(INPUT RECORDS begins)

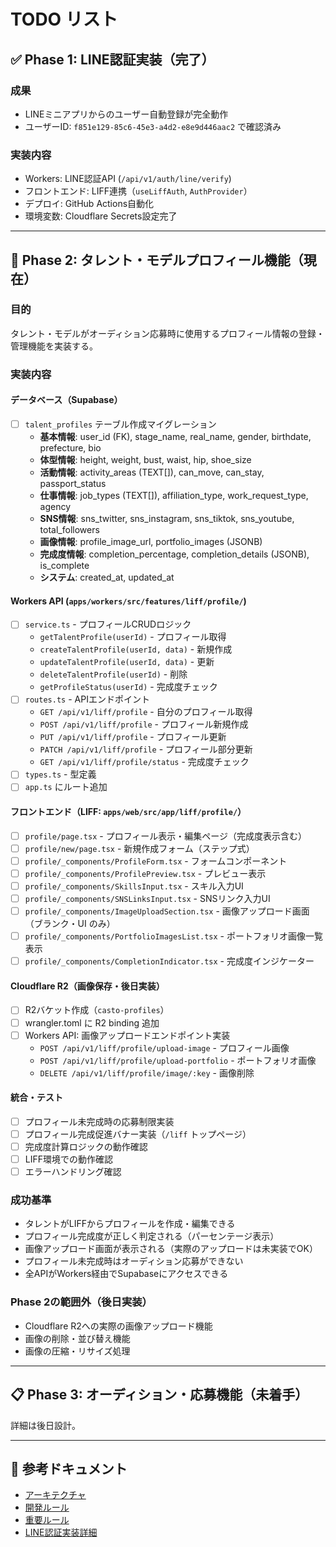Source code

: # TODO リスト

## ✅ Phase 1: LINE認証実装（完了）

### 成果
- LINEミニアプリからのユーザー自動登録が完全動作
- ユーザーID: `f851e129-85c6-45e3-a4d2-e8e9d446aac2` で確認済み

### 実装内容
- Workers: LINE認証API (`/api/v1/auth/line/verify`)
- フロントエンド: LIFF連携（`useLiffAuth`, `AuthProvider`）
- デプロイ: GitHub Actions自動化
- 環境変数: Cloudflare Secrets設定完了

---

## 🚀 Phase 2: タレント・モデルプロフィール機能（現在）

### 目的
タレント・モデルがオーディション応募時に使用するプロフィール情報の登録・管理機能を実装する。

### 実装内容

#### データベース（Supabase）
- [ ] `talent_profiles` テーブル作成マイグレーション
  - **基本情報**: user_id (FK), stage_name, real_name, gender, birthdate, prefecture, bio
  - **体型情報**: height, weight, bust, waist, hip, shoe_size
  - **活動情報**: activity_areas (TEXT[]), can_move, can_stay, passport_status
  - **仕事情報**: job_types (TEXT[]), affiliation_type, work_request_type, agency
  - **SNS情報**: sns_twitter, sns_instagram, sns_tiktok, sns_youtube, total_followers
  - **画像情報**: profile_image_url, portfolio_images (JSONB)
  - **完成度情報**: completion_percentage, completion_details (JSONB), is_complete
  - **システム**: created_at, updated_at

#### Workers API (`apps/workers/src/features/liff/profile/`)
- [ ] `service.ts` - プロフィールCRUDロジック
  - `getTalentProfile(userId)` - プロフィール取得
  - `createTalentProfile(userId, data)` - 新規作成
  - `updateTalentProfile(userId, data)` - 更新
  - `deleteTalentProfile(userId)` - 削除
  - `getProfileStatus(userId)` - 完成度チェック
- [ ] `routes.ts` - APIエンドポイント
  - `GET /api/v1/liff/profile` - 自分のプロフィール取得
  - `POST /api/v1/liff/profile` - プロフィール新規作成
  - `PUT /api/v1/liff/profile` - プロフィール更新
  - `PATCH /api/v1/liff/profile` - プロフィール部分更新
  - `GET /api/v1/liff/profile/status` - 完成度チェック
- [ ] `types.ts` - 型定義
- [ ] `app.ts` にルート追加

#### フロントエンド（LIFF: `apps/web/src/app/liff/profile/`）
- [ ] `profile/page.tsx` - プロフィール表示・編集ページ（完成度表示含む）
- [ ] `profile/new/page.tsx` - 新規作成フォーム（ステップ式）
- [ ] `profile/_components/ProfileForm.tsx` - フォームコンポーネント
- [ ] `profile/_components/ProfilePreview.tsx` - プレビュー表示
- [ ] `profile/_components/SkillsInput.tsx` - スキル入力UI
- [ ] `profile/_components/SNSLinksInput.tsx` - SNSリンク入力UI
- [ ] `profile/_components/ImageUploadSection.tsx` - 画像アップロード画面（ブランク・UI のみ）
- [ ] `profile/_components/PortfolioImagesList.tsx` - ポートフォリオ画像一覧表示
- [ ] `profile/_components/CompletionIndicator.tsx` - 完成度インジケーター

#### Cloudflare R2（画像保存・後日実装）
- [ ] R2バケット作成（`casto-profiles`）
- [ ] wrangler.toml に R2 binding 追加
- [ ] Workers API: 画像アップロードエンドポイント実装
  - `POST /api/v1/liff/profile/upload-image` - プロフィール画像
  - `POST /api/v1/liff/profile/upload-portfolio` - ポートフォリオ画像
  - `DELETE /api/v1/liff/profile/image/:key` - 画像削除

#### 統合・テスト
- [ ] プロフィール未完成時の応募制限実装
- [ ] プロフィール完成促進バナー実装（`/liff` トップページ）
- [ ] 完成度計算ロジックの動作確認
- [ ] LIFF環境での動作確認
- [ ] エラーハンドリング確認

### 成功基準
- タレントがLIFFからプロフィールを作成・編集できる
- プロフィール完成度が正しく判定される（パーセンテージ表示）
- 画像アップロード画面が表示される（実際のアップロードは未実装でOK）
- プロフィール未完成時はオーディション応募ができない
- 全APIがWorkers経由でSupabaseにアクセスできる

### Phase 2の範囲外（後日実装）
- Cloudflare R2への実際の画像アップロード機能
- 画像の削除・並び替え機能
- 画像の圧縮・リサイズ処理

---

## 📋 Phase 3: オーディション・応募機能（未着手）

詳細は後日設計。

---

## 📝 参考ドキュメント

- [アーキテクチャ](../ARCHITECTURE.md)
- [開発ルール](../DEVELOPMENT_RULES.md)
- [重要ルール](../CRITICAL_RULES.md)
- [LINE認証実装詳細](./LINE_AUTH_IMPLEMENTATION.md)
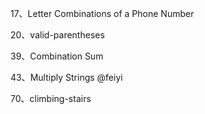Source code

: 17、Letter Combinations of a Phone Number

20、valid-parentheses

39、Combination Sum

43、Multiply Strings @feiyi

70、climbing-stairs
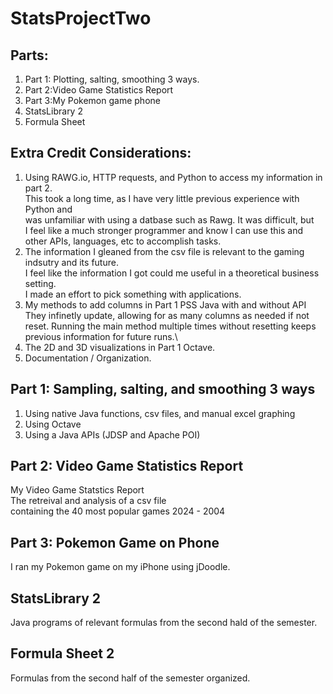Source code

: # StatsProjectTwo

## Parts:
1. Part 1: Plotting, salting, smoothing 3 ways.
2. Part 2:Video Game Statistics Report 
3. Part 3:My Pokemon game phone
4. StatsLibrary 2
5. Formula Sheet

## Extra Credit Considerations:
1. Using RAWG.io, HTTP requests, and Python to access my information in part 2. \
   This took a long time, as I have very little previous experience with Python and \
   was unfamiliar with using a datbase such as Rawg. It was difficult, but \
   I feel like a much stronger programmer and know I can use this and other 
   APIs, languages, etc to accomplish tasks.
2. The information I gleaned from the csv file is relevant to the gaming indsutry and its future. \
   I feel like the information I got could me useful in a theoretical business setting. \
   I made an effort to pick something with applications. 
3. My methods to add columns in Part 1 PSS Java with and without API
   They infinetly update, allowing for as many columns as needed if not reset.
   Running the main method multiple times without resetting keeps previous information for future runs.\
4. The 2D and 3D visualizations in Part 1 Octave.
5. Documentation / Organization.

## Part 1: Sampling, salting, and smoothing 3 ways
1. Using native Java functions, csv files, and manual excel graphing
2. Using Octave
3. Using a Java APIs (JDSP and Apache POI)

## Part 2: Video Game Statistics Report
My Video Game Statstics Report \
The retreival and analysis of a csv file \
containing the 40 most popular games 2024 - 2004

## Part 3: Pokemon Game on Phone
I ran my Pokemon game on my iPhone using jDoodle.

## StatsLibrary 2
Java programs of relevant formulas from the second hald of the semester. 

## Formula Sheet 2
Formulas from the second half of the semester organized.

(INPUT RECORDS ends)

TRY IT:
Set the records down again precisely, skipping every image.

REPLY:
Source code

: # TODO リスト

## ✅ Phase 1: LINE認証実装（完了）

### 成果
- LINEミニアプリからのユーザー自動登録が完全動作
- ユーザーID: `f851e129-85c6-45e3-a4d2-e8e9d446aac2` で確認済み

### 実装内容
- Workers: LINE認証API (`/api/v1/auth/line/verify`)
- フロントエンド: LIFF連携（`useLiffAuth`, `AuthProvider`）
- デプロイ: GitHub Actions自動化
- 環境変数: Cloudflare Secrets設定完了

---

## 🚀 Phase 2: タレント・モデルプロフィール機能（現在）

### 目的
タレント・モデルがオーディション応募時に使用するプロフィール情報の登録・管理機能を実装する。

### 実装内容

#### データベース（Supabase）
- [ ] `talent_profiles` テーブル作成マイグレーション
  - **基本情報**: user_id (FK), stage_name, real_name, gender, birthdate, prefecture, bio
  - **体型情報**: height, weight, bust, waist, hip, shoe_size
  - **活動情報**: activity_areas (TEXT[]), can_move, can_stay, passport_status
  - **仕事情報**: job_types (TEXT[]), affiliation_type, work_request_type, agency
  - **SNS情報**: sns_twitter, sns_instagram, sns_tiktok, sns_youtube, total_followers
  - **画像情報**: profile_image_url, portfolio_images (JSONB)
  - **完成度情報**: completion_percentage, completion_details (JSONB), is_complete
  - **システム**: created_at, updated_at

#### Workers API (`apps/workers/src/features/liff/profile/`)
- [ ] `service.ts` - プロフィールCRUDロジック
  - `getTalentProfile(userId)` - プロフィール取得
  - `createTalentProfile(userId, data)` - 新規作成
  - `updateTalentProfile(userId, data)` - 更新
  - `deleteTalentProfile(userId)` - 削除
  - `getProfileStatus(userId)` - 完成度チェック
- [ ] `routes.ts` - APIエンドポイント
  - `GET /api/v1/liff/profile` - 自分のプロフィール取得
  - `POST /api/v1/liff/profile` - プロフィール新規作成
  - `PUT /api/v1/liff/profile` - プロフィール更新
  - `PATCH /api/v1/liff/profile` - プロフィール部分更新
  - `GET /api/v1/liff/profile/status` - 完成度チェック
- [ ] `types.ts` - 型定義
- [ ] `app.ts` にルート追加

#### フロントエンド（LIFF: `apps/web/src/app/liff/profile/`）
- [ ] `profile/page.tsx` - プロフィール表示・編集ページ（完成度表示含む）
- [ ] `profile/new/page.tsx` - 新規作成フォーム（ステップ式）
- [ ] `profile/_components/ProfileForm.tsx` - フォームコンポーネント
- [ ] `profile/_components/ProfilePreview.tsx` - プレビュー表示
- [ ] `profile/_components/SkillsInput.tsx` - スキル入力UI
- [ ] `profile/_components/SNSLinksInput.tsx` - SNSリンク入力UI
- [ ] `profile/_components/ImageUploadSection.tsx` - 画像アップロード画面（ブランク・UI のみ）
- [ ] `profile/_components/PortfolioImagesList.tsx` - ポートフォリオ画像一覧表示
- [ ] `profile/_components/CompletionIndicator.tsx` - 完成度インジケーター

#### Cloudflare R2（画像保存・後日実装）
- [ ] R2バケット作成（`casto-profiles`）
- [ ] wrangler.toml に R2 binding 追加
- [ ] Workers API: 画像アップロードエンドポイント実装
  - `POST /api/v1/liff/profile/upload-image` - プロフィール画像
  - `POST /api/v1/liff/profile/upload-portfolio` - ポートフォリオ画像
  - `DELETE /api/v1/liff/profile/image/:key` - 画像削除

#### 統合・テスト
- [ ] プロフィール未完成時の応募制限実装
- [ ] プロフィール完成促進バナー実装（`/liff` トップページ）
- [ ] 完成度計算ロジックの動作確認
- [ ] LIFF環境での動作確認
- [ ] エラーハンドリング確認

### 成功基準
- タレントがLIFFからプロフィールを作成・編集できる
- プロフィール完成度が正しく判定される（パーセンテージ表示）
- 画像アップロード画面が表示される（実際のアップロードは未実装でOK）
- プロフィール未完成時はオーディション応募ができない
- 全APIがWorkers経由でSupabaseにアクセスできる

### Phase 2の範囲外（後日実装）
- Cloudflare R2への実際の画像アップロード機能
- 画像の削除・並び替え機能
- 画像の圧縮・リサイズ処理

---

## 📋 Phase 3: オーディション・応募機能（未着手）

詳細は後日設計。

---

## 📝 参考ドキュメント

- [アーキテクチャ](../ARCHITECTURE.md)
- [開発ルール](../DEVELOPMENT_RULES.md)
- [重要ルール](../CRITICAL_RULES.md)
- [LINE認証実装詳細](./LINE_AUTH_IMPLEMENTATION.md)
Source code

: 17、Letter Combinations of a Phone Number

20、valid-parentheses

39、Combination Sum

43、Multiply Strings @feiyi

70、climbing-stairs
Source code

: # StatsProjectTwo

## Parts:
1. Part 1: Plotting, salting, smoothing 3 ways.
2. Part 2:Video Game Statistics Report 
3. Part 3:My Pokemon game phone
4. StatsLibrary 2
5. Formula Sheet

## Extra Credit Considerations:
1. Using RAWG.io, HTTP requests, and Python to access my information in part 2. \
   This took a long time, as I have very little previous experience with Python and \
   was unfamiliar with using a datbase such as Rawg. It was difficult, but \
   I feel like a much stronger programmer and know I can use this and other 
   APIs, languages, etc to accomplish tasks.
2. The information I gleaned from the csv file is relevant to the gaming indsutry and its future. \
   I feel like the information I got could me useful in a theoretical business setting. \
   I made an effort to pick something with applications. 
3. My methods to add columns in Part 1 PSS Java with and without API
   They infinetly update, allowing for as many columns as needed if not reset.
   Running the main method multiple times without resetting keeps previous information for future runs.\
4. The 2D and 3D visualizations in Part 1 Octave.
5. Documentation / Organization.

## Part 1: Sampling, salting, and smoothing 3 ways
1. Using native Java functions, csv files, and manual excel graphing
2. Using Octave
3. Using a Java APIs (JDSP and Apache POI)

## Part 2: Video Game Statistics Report
My Video Game Statstics Report \
The retreival and analysis of a csv file \
containing the 40 most popular games 2024 - 2004

## Part 3: Pokemon Game on Phone
I ran my Pokemon game on my iPhone using jDoodle.

## StatsLibrary 2
Java programs of relevant formulas from the second hald of the semester. 

## Formula Sheet 2
Formulas from the second half of the semester organized.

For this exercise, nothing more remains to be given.